** Opening MATERIAL PROVIDED block **

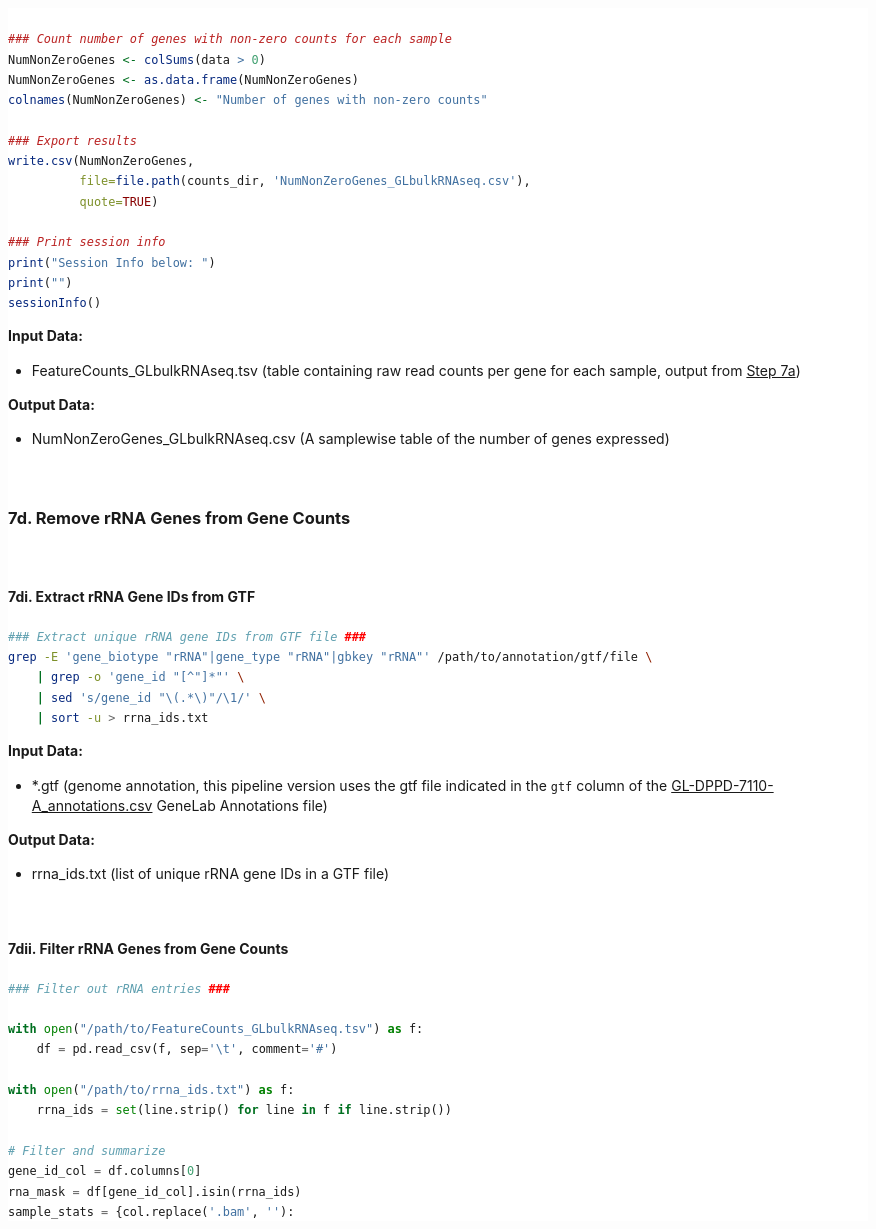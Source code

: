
 ```R

### Count number of genes with non-zero counts for each sample
NumNonZeroGenes <- colSums(data > 0)
NumNonZeroGenes <- as.data.frame(NumNonZeroGenes)
colnames(NumNonZeroGenes) <- "Number of genes with non-zero counts"

### Export results
write.csv(NumNonZeroGenes, 
          file=file.path(counts_dir, 'NumNonZeroGenes_GLbulkRNAseq.csv'),
          quote=TRUE)

### Print session info
print("Session Info below: ")
print("")
sessionInfo()
```

**Input Data:**

- FeatureCounts_GLbulkRNAseq.tsv (table containing raw read counts per gene for each sample, output from [Step 7a](#7a-count-aligned-reads-with-featurecounts))

**Output Data:**

- NumNonZeroGenes_GLbulkRNAseq.csv (A samplewise table of the number of genes expressed)

<br>

### 7d. Remove rRNA Genes from Gene Counts

<br>

#### 7di. Extract rRNA Gene IDs from GTF

```bash
### Extract unique rRNA gene IDs from GTF file ###
grep -E 'gene_biotype "rRNA"|gene_type "rRNA"|gbkey "rRNA"' /path/to/annotation/gtf/file \
    | grep -o 'gene_id "[^"]*"' \
    | sed 's/gene_id "\(.*\)"/\1/' \
    | sort -u > rrna_ids.txt
```

**Input Data:**

- *.gtf (genome annotation, this pipeline version uses the gtf file indicated in the `gtf` column of the [GL-DPPD-7110-A_annotations.csv](../../GeneLab_Reference_Annotations/Pipeline_GL-DPPD-7110_Versions/GL-DPPD-7110-A/GL-DPPD-7110-A_annotations.csv) GeneLab Annotations file)

**Output Data:**

- rrna_ids.txt (list of unique rRNA gene IDs in a GTF file)

<br>

#### 7dii. Filter rRNA Genes from Gene Counts

```python
### Filter out rRNA entries ###

with open("/path/to/FeatureCounts_GLbulkRNAseq.tsv") as f:
    df = pd.read_csv(f, sep='\t', comment='#')

with open("/path/to/rrna_ids.txt") as f:
    rrna_ids = set(line.strip() for line in f if line.strip())

# Filter and summarize
gene_id_col = df.columns[0]
rna_mask = df[gene_id_col].isin(rrna_ids)
sample_stats = {col.replace('.bam', ''): 
```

** Closing MATERIAL PROVIDED block **

EXERCISE – If the data includes images, skip them and copy every line exactly.

EXERCISE SOLUTION –
Source code

:
 ```R

### Count number of genes with non-zero counts for each sample
NumNonZeroGenes <- colSums(data > 0)
NumNonZeroGenes <- as.data.frame(NumNonZeroGenes)
colnames(NumNonZeroGenes) <- "Number of genes with non-zero counts"

### Export results
write.csv(NumNonZeroGenes, 
          file=file.path(counts_dir, 'NumNonZeroGenes_GLbulkRNAseq.csv'),
          quote=TRUE)

### Print session info
print("Session Info below: ")
print("")
sessionInfo()
```

**Input Data:**

- FeatureCounts_GLbulkRNAseq.tsv (table containing raw read counts per gene for each sample, output from [Step 7a](#7a-count-aligned-reads-with-featurecounts))

**Output Data:**

- NumNonZeroGenes_GLbulkRNAseq.csv (A samplewise table of the number of genes expressed)

<br>

### 7d. Remove rRNA Genes from Gene Counts

<br>

#### 7di. Extract rRNA Gene IDs from GTF

```bash
### Extract unique rRNA gene IDs from GTF file ###
grep -E 'gene_biotype "rRNA"|gene_type "rRNA"|gbkey "rRNA"' /path/to/annotation/gtf/file \
    | grep -o 'gene_id "[^"]*"' \
    | sed 's/gene_id "\(.*\)"/\1/' \
    | sort -u > rrna_ids.txt
```

**Input Data:**

- *.gtf (genome annotation, this pipeline version uses the gtf file indicated in the `gtf` column of the [GL-DPPD-7110-A_annotations.csv](../../GeneLab_Reference_Annotations/Pipeline_GL-DPPD-7110_Versions/GL-DPPD-7110-A/GL-DPPD-7110-A_annotations.csv) GeneLab Annotations file)

**Output Data:**

- rrna_ids.txt (list of unique rRNA gene IDs in a GTF file)

<br>

#### 7dii. Filter rRNA Genes from Gene Counts

```python
### Filter out rRNA entries ###

with open("/path/to/FeatureCounts_GLbulkRNAseq.tsv") as f:
    df = pd.read_csv(f, sep='\t', comment='#')

with open("/path/to/rrna_ids.txt") as f:
    rrna_ids = set(line.strip() for line in f if line.strip())

# Filter and summarize
gene_id_col = df.columns[0]
rna_mask = df[gene_id_col].isin(rrna_ids)
sample_stats = {col.replace('.bam', ''): 
```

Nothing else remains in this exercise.